Four ways to help wildlife without feeding

A picture of a raccoon
A raccoon peaks under a gate. Photo by photosbyjimn / Getty Images

Ecosystems are complex, and by introducing foods or changing behaviour (by offering food) we create opportunities for negative encounters with wildlife and people/pets.

Simply feeding squirrels, for example, can also attract mice and rats, possums, skunks, coyotes, foxes, feral/community cats, and numerous species of birds of prey (all of these animals can be commonly found in urban and suburban areas). You may not see them, but the impact on the surrounding ecosystem is real. It may feel like helping, but rarely are we able to properly understand the impact we’re having as individuals – and therefore the help can (and often does) very quickly becomes harmful.

To directly help wildlife in your community instead:

  1. Plant a pollinator garden.
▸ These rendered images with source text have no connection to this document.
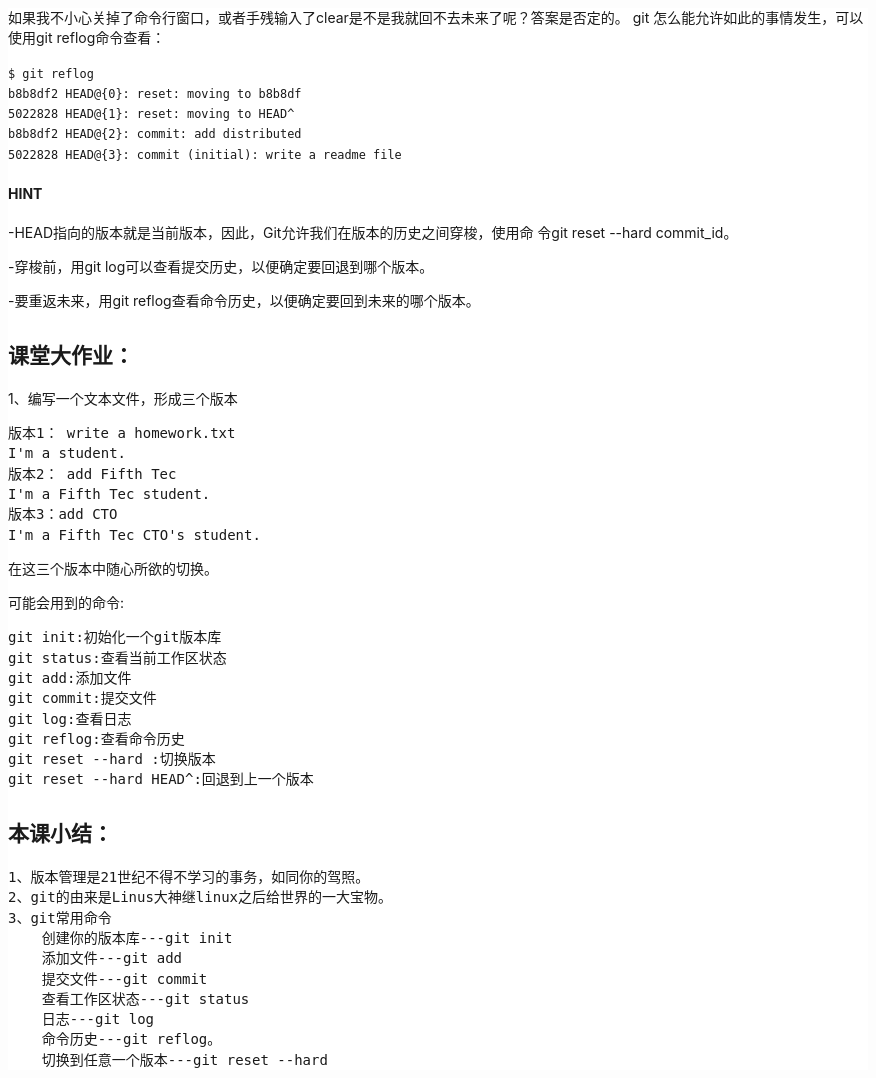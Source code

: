 如果我不小心关掉了命令行窗口，或者手残输入了clear是不是我就回不去未来了呢？答案是否定的。
git 怎么能允许如此的事情发生，可以使用git reflog命令查看：
```shell
$ git reflog
b8b8df2 HEAD@{0}: reset: moving to b8b8df
5022828 HEAD@{1}: reset: moving to HEAD^
b8b8df2 HEAD@{2}: commit: add distributed
5022828 HEAD@{3}: commit (initial): write a readme file
```

#### HINT

-HEAD指向的版本就是当前版本，因此，Git允许我们在版本的历史之间穿梭，使⽤命
令git reset --hard commit_id。
 
-穿梭前，用git log可以查看提交历史，以便确定要回退到哪个版本。

-要重返未来，用git reflog查看命令历史，以便确定要回到未来的哪个版本。


## 课堂大作业：
1、编写一个文本文件，形成三个版本
<pre>
版本1： write a homework.txt
I'm a student.
版本2： add Fifth Tec
I'm a Fifth Tec student.
版本3：add CTO
I'm a Fifth Tec CTO's student.
</pre>
在这三个版本中随心所欲的切换。

可能会用到的命令:
<pre>
git init:初始化一个git版本库
git status:查看当前工作区状态
git add:添加文件
git commit:提交文件
git log:查看日志
git reflog:查看命令历史
git reset --hard <commit id>:切换版本
git reset --hard HEAD^:回退到上一个版本
</pre>

## 本课小结：
<pre>
1、版本管理是21世纪不得不学习的事务，如同你的驾照。
2、git的由来是Linus大神继linux之后给世界的一大宝物。
3、git常用命令
    创建你的版本库---git init
    添加文件---git add
    提交文件---git commit
    查看工作区状态---git status
    日志---git log
    命令历史---git reflog。
    切换到任意一个版本---git reset --hard <commit id>
</pre>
Ensuring pollinators have lots to eat and places to be means that everything else in the ecosystem gains some support.
  2. Keep cats indoors and dogs on leash, particularly in natural areas. Numerous instances of negative encounters (which lead to the wildlife dying) begin with dogs off leash. Research done on coyote encounters with dogs were a bite occurred shows 93% of the time it involved an off-leash dog.
  3. Clean up the neighbourhood. Getting rid of trash and harmful materials that are in the environment can be more helpful to wildlife in the long-term.
  4. Get involved with a wildlife rehabilitator. Rehabbers are permitted by their province to administer care to wildlife. These positions are often filled by volunteers and individuals relying on community support for funding. Look yours up and ask how you can help!

While it may feel beneficial and kind in the moment, the long-term consequences of feeding can be devastating not just to the animal offered food, but all others who share their ecosystem.